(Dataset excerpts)
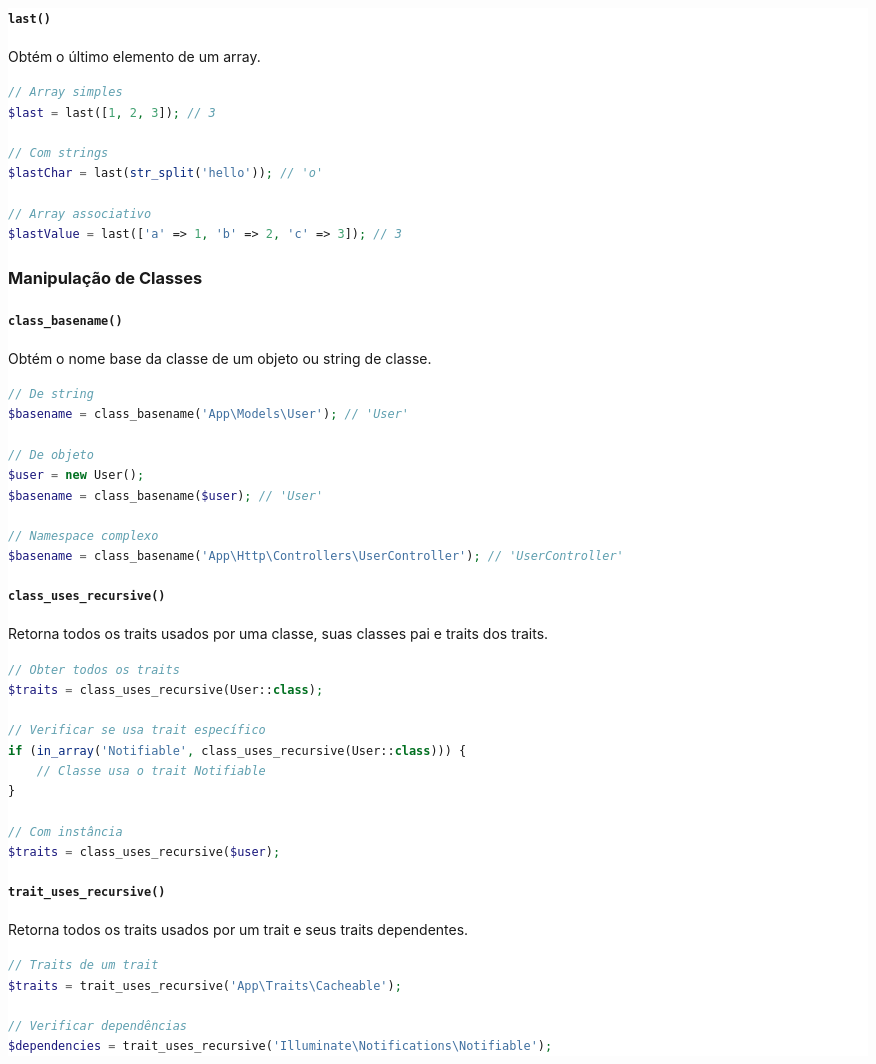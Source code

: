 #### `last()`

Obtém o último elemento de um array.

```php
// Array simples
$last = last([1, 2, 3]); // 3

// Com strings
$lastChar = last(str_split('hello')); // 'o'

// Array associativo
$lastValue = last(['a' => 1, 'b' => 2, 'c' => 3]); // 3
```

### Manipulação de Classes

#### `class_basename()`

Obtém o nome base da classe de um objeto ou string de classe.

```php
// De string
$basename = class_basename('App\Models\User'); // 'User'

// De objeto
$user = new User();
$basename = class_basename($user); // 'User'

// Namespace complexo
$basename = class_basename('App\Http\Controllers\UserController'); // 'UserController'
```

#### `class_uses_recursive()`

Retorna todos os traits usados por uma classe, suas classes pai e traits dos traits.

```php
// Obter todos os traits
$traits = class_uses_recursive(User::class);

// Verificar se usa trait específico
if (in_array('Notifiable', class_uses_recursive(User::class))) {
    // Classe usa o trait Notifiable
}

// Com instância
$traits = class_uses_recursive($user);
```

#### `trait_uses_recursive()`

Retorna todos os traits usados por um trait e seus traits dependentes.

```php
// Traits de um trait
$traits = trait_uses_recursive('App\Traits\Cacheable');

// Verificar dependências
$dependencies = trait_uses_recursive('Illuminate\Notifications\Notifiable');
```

==

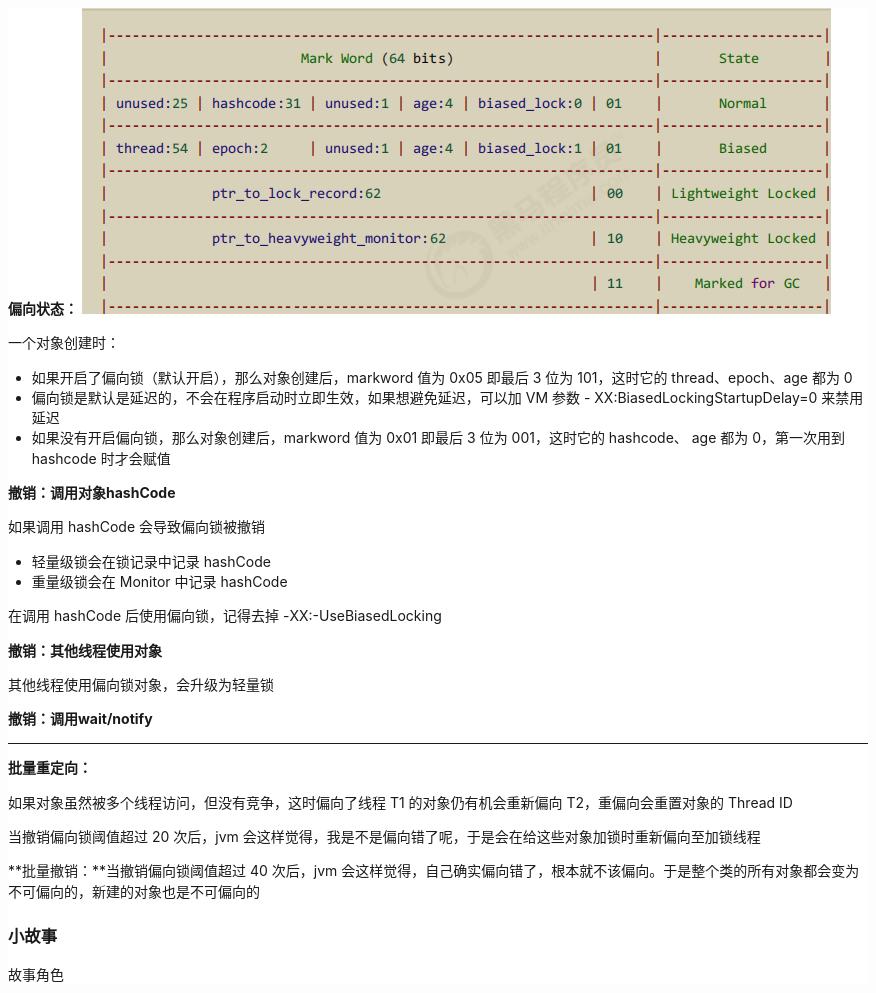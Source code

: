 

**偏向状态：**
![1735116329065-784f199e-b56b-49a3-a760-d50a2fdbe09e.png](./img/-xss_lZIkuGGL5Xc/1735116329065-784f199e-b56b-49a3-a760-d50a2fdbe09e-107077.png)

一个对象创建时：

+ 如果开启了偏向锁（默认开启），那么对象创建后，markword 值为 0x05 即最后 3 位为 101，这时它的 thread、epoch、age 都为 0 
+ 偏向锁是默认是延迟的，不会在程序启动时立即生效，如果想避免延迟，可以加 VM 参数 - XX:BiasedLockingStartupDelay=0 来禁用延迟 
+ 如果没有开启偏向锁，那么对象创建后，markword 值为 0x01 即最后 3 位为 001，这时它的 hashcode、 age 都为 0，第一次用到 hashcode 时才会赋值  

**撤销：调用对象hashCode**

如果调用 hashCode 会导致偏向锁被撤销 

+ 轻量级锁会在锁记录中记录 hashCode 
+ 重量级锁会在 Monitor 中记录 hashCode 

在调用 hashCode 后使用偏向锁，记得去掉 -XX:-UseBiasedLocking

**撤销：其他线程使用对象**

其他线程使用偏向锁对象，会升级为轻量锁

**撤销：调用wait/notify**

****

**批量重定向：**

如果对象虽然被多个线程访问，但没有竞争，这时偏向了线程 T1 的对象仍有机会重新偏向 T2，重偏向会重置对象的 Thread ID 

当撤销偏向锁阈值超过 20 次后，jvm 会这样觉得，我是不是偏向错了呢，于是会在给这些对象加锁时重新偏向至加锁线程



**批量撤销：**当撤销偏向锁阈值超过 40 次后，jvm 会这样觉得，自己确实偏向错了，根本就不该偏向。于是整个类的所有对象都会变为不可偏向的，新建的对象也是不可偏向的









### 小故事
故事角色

■ Required work: Lines that contain "Retorna" are to be copied from the records above.

■ Task result:
Retorna todos os traits usados por uma classe, suas classes pai e traits dos traits.
Retorna todos os traits usados por um trait e seus traits dependentes.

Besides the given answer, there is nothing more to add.